Postmortem Incident 1
Date: 2021-10-24
Authors: Andreas Gassmann
Status: Complete, action items in progress
Summary: For about 1 hour (19:00 UTC - 20:00 UTC) the Beacon p2p network experienced a congestion and was mostly unusable or very slow.
Impact: New connection attempts between dApps and wallets during that time usually timed out or were very slow. Existing connections persisted and did allow for messages to be sent back and forth, but they were also slower or did not work at all, depending on the node the user was connected to. You can visit the Beacon Monitoring Dashboard for more information regarding the network activity.
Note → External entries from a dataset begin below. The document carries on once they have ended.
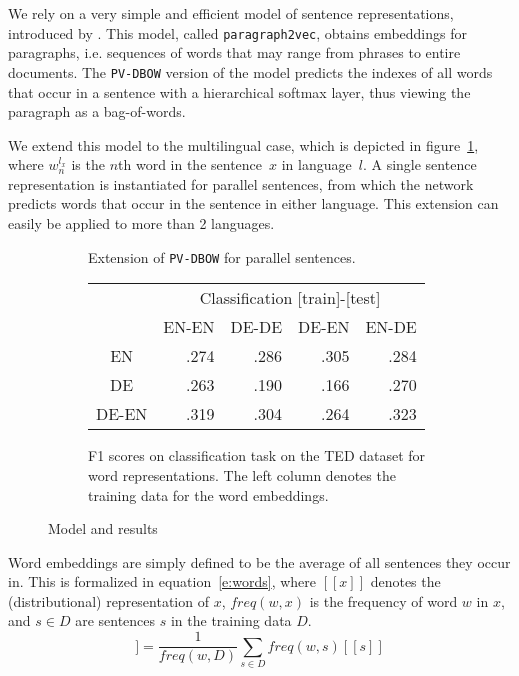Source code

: \documentclass[a4paper,11pt]{article}
\begin{document}
We rely on a very simple and efficient model of sentence representations, introduced by \cite{le2014distributed}.
This model, called {\tt paragraph2vec}, obtains embeddings for paragraphs, i.e. sequences of words that may range from phrases  to entire documents. The {\tt PV-DBOW} version of the model predicts the indexes of all words that occur in a sentence with a hierarchical softmax layer, thus viewing the paragraph as a bag-of-words. 

We extend this model to the multilingual case, which is depicted in figure~\ref{f:model}, where $w_n^{l_x}$ is the $n$th word in the sentence~$x$ in language~$l$. A single sentence representation is instantiated for parallel sentences, from which the network predicts words that occur in the sentence in either language. This extension can easily be applied to more than 2 languages.%

\begin{figure}\center
\begin{subfigure}{.49\linewidth}
\center

\caption{Extension of {\tt PV-DBOW} for parallel sentences.}
\label{f:model}
\end{subfigure}
\begin{subfigure}{.49\linewidth}
\flushright
\begin{tabular}{c | r r r r }
&	\multicolumn{4}{c}{Classification [train]-[test]}	\\
&EN-EN	&DE-DE	&DE-EN	&EN-DE		\\\hline
EN			&.274		&.286		&.305		&.284		\\
DE			&.263		&.190		&.166		&.270		\\
DE-EN			&.319		&.304		&.264		&.323		\\
\end{tabular}
\caption{F1 scores on classification task on the TED dataset for word representations. The left column denotes the training data for the word embeddings.}
\label{t:dbow_mono_bi}
\end{subfigure}
\caption{Model and results}
\end{figure}


Word embeddings are simply defined to be the average of all sentences they occur in. This is  formalized in equation~\ref{e:words}, where $[\![ x ]\!]$ denotes the (distributional) representation of $x$, $freq(w,x)$ is the frequency of word $w$ in $x$, and $s\in D$ are sentences $s$ in the training data $D$.
\begin{equation}
[\![ w ]\!] =\frac{1}{freq(w,D)}\sum_{s\in D}freq(w,s) [\![ s ]\!]
\label{e:words}
\end{equation}
\end{document}
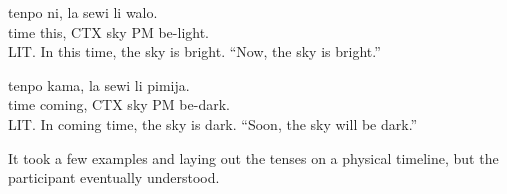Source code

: \documentclass[a4paper,10pt]{article}
\begin{document}
\begin{exe}
 \ex
 \gll tenpo ni, la sewi li walo. \\
 time this, CTX sky PM be-light.\\
 \glt LIT. In this time, the sky is bright.
 \glt ``Now, the sky is bright.''
\end{exe}

\begin{exe}
 \ex
 \gll tenpo kama, la sewi li pimija. \\
 time coming, CTX sky PM be-dark.\\
 \glt LIT. In coming time, the sky is dark.
 \glt ``Soon, the sky will be dark.''
\end{exe}

It took a few examples and laying out the tenses on a
physical timeline, but the participant eventually
understood.
\end{document}
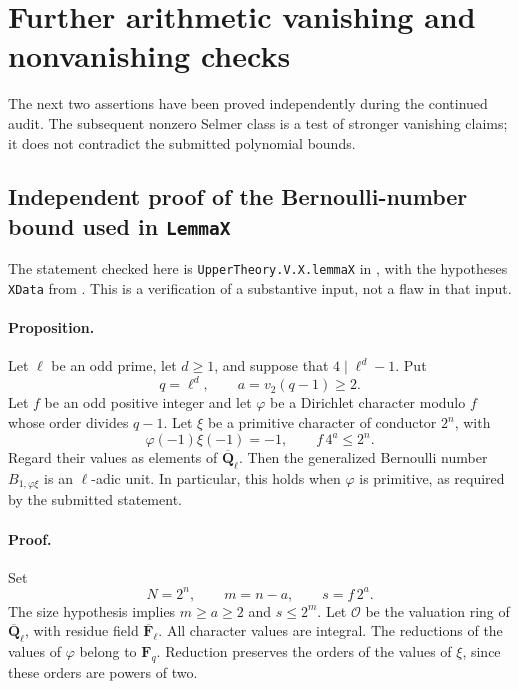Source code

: \documentclass[11pt,a4paper]{article}
\theoremstyle{remark}
\begin{document}
\section{Further arithmetic vanishing and nonvanishing checks}\label{sec:further-arithmetic}
The next two assertions have been proved independently during the continued audit. The subsequent nonzero Selmer class is a test of stronger vanishing claims; it does not contradict the submitted polynomial bounds.

\subsection{Independent proof of the Bernoulli-number bound used in \texttt{LemmaX}}

The statement checked here is
\texttt{UpperTheory.V.X.lemmaX} in
, with the hypotheses
\texttt{XData} from
.
This is a verification of a substantive input, not a flaw in that input.

\paragraph{Proposition.}
Let $\ell$ be an odd prime, let $d\geq1$, and suppose that
$4\mid\ell^d-1$.  Put
\[
 q=\ell^d,\qquad a=v_2(q-1)\geq2.
\]
Let $f$ be an odd positive integer and let $\varphi$ be a Dirichlet
character modulo $f$ whose order divides $q-1$.  Let $\xi$ be a
primitive character of conductor $2^n$, with
\[
 \varphi(-1)\xi(-1)=-1,
 \qquad f\,4^a\leq2^n.
\]
Regard their values as elements of $\overline{\mathbf Q}_\ell$.
Then the generalized Bernoulli number $B_{1,\varphi\xi}$ is an
$\ell$-adic unit.  In particular, this holds when $\varphi$ is
primitive, as required by the submitted statement.

\paragraph{Proof.}
Set
\[
 N=2^n,\qquad m=n-a,\qquad s=f\,2^a.
\]
The size hypothesis implies $m\geq a\geq2$ and $s\leq2^m$.
Let $\mathcal O$ be the valuation ring of
$\overline{\mathbf Q}_\ell$, with residue field
$\overline{\mathbf F}_\ell$.  All character values are integral.
The reductions of the values of $\varphi$ belong to $\mathbf F_q$.
Reduction preserves the orders of the values of $\xi$, since these
orders are powers of two.
\end{document}
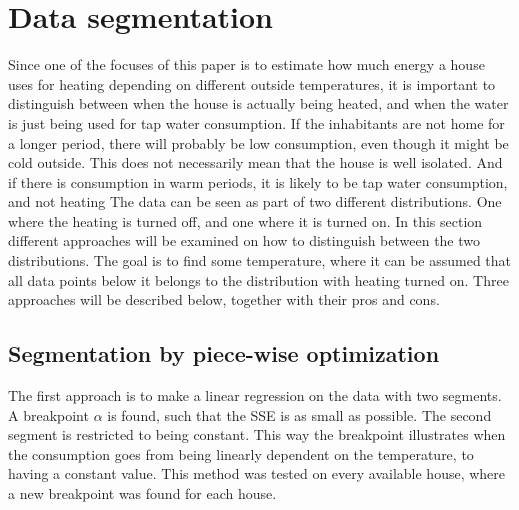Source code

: \section{Data segmentation}
Since one of the focuses of this paper is to estimate how much energy a house uses for heating
depending on different outside temperatures, it is important to distinguish between when the house
is actually being heated, and when the water is just being used for tap water consumption. If the
inhabitants are not home for a longer period, there will probably be low consumption, even though
it might be cold outside. This does not necessarily mean that the house is well isolated. And if
there is consumption in warm periods, it is likely to be tap water consumption, and not heating
The data can be seen as part of two different distributions. One where the heating is turned off,
 and one where it is turned on. In this section different approaches will be examined on how to
 distinguish between the two distributions.
The goal is to find some temperature, where it can be assumed that all data points below it belongs
to the distribution with heating turned on. Three approaches will be described below, together with
their pros and cons.

\subsection{Segmentation by piece-wise optimization}
The first approach is to make a linear regression on the data with two segments. A breakpoint
$\alpha$ is found, such that the SSE is as small as possible. The second segment is restricted to
being constant. This way the breakpoint illustrates when the consumption goes from being linearly
dependent on the temperature, to having a constant value. This method was tested on every available
house, where a new breakpoint was found for each house.

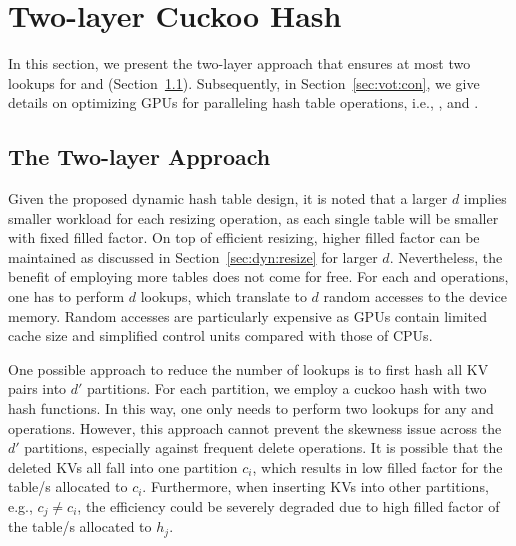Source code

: 


\section{Two-layer Cuckoo Hash}\label{sec:vot}
In this section, we present the two-layer approach that ensures at most two lookups for  and  (Section~\ref{sec:vot:two}). 
Subsequently, in Section~\ref{sec:vot:con}, we give details on optimizing GPUs for paralleling hash table operations, i.e., ,  and .



\subsection{The Two-layer Approach}\label{sec:vot:two}
Given the proposed dynamic hash table design, it is noted that a larger $d$ implies smaller workload for each resizing operation, as each single table will be smaller with fixed filled factor. On top of efficient resizing, higher filled factor can be maintained as discussed in Section~\ref{sec:dyn:resize} for larger $d$. Nevertheless, the benefit of employing more tables does not come for free. For each  and  operations, one has to perform $d$ lookups, which translate to $d$ random accesses to the device memory. 
Random accesses are particularly expensive as GPUs contain limited cache size and simplified control units compared with those of CPUs.

One possible approach to reduce the number of lookups is to first hash all KV pairs into $d'$ partitions. For each partition, we employ a cuckoo hash with two hash functions. In this way, one only needs to perform two lookups for any  and  operations. However, this approach cannot prevent the skewness issue across the $d'$ partitions, especially against frequent delete operations. It is possible that the deleted KVs all fall into one partition $c_i$, which results in low filled factor for the table/s allocated to $c_i$. Furthermore, when inserting KVs into other partitions, e.g., $c_j \neq c_i$, the efficiency could be severely degraded due to high filled factor of the table/s allocated to $h_j$.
Root Causes: Due to the high volume of users trying to pair their wallets at the same time, the Beacon network was overloaded and the requests were slowed down or timed out. The nodes struggled to handle the requests and were slowed down, which resulted in users retrying and adding additional load.
Trigger: The Neonz NFT sale went public at 19:00 UTC, which created a traffic spike around that time and lead to many users pairing their wallets at the same time.
Resolution: The nodes started recovering about one hour after the initial outage. After 2 hours, the functionality was fully restored.
Detection: The network was being used by the team around the time of the NFT drop.
Action Items:
Action Item | Type | Owner | State |
---|---|---|---|
Add 5 additional nodes (8 total) | mitigate | lionel | PLANNED |
Investigate if the Beacon Node config can be improved | mitigate | lionel | PLANNED |
Investigate if Dendrite, the new version of Matrix Synapse, improves performance | mitigate | lionel | PLANNED |
Improve reconnection logic in Beacon SDK | mitigate | andreas | PR OPEN |
Add additional transport layer to Beacon SDK for web wallets, to reduce the general load on the network | improve | andreas | PLANNED |
Lessons Learned
What went wrong
-
At the start of the Neonz public sale at 19:00 UTC, all connected wallets were disconnected from the neonz.xyz dApp. We were able to pinpoint an issue in the Beacon integration of the Neonz website where a user would be disconnected from the Neonz dApp in a certain case. This resulted in all users having to re-pair their wallets again before being able to mint neonz. Because many people tried to mint Neonz at once, this caused a massive load on the Beacon Nodes.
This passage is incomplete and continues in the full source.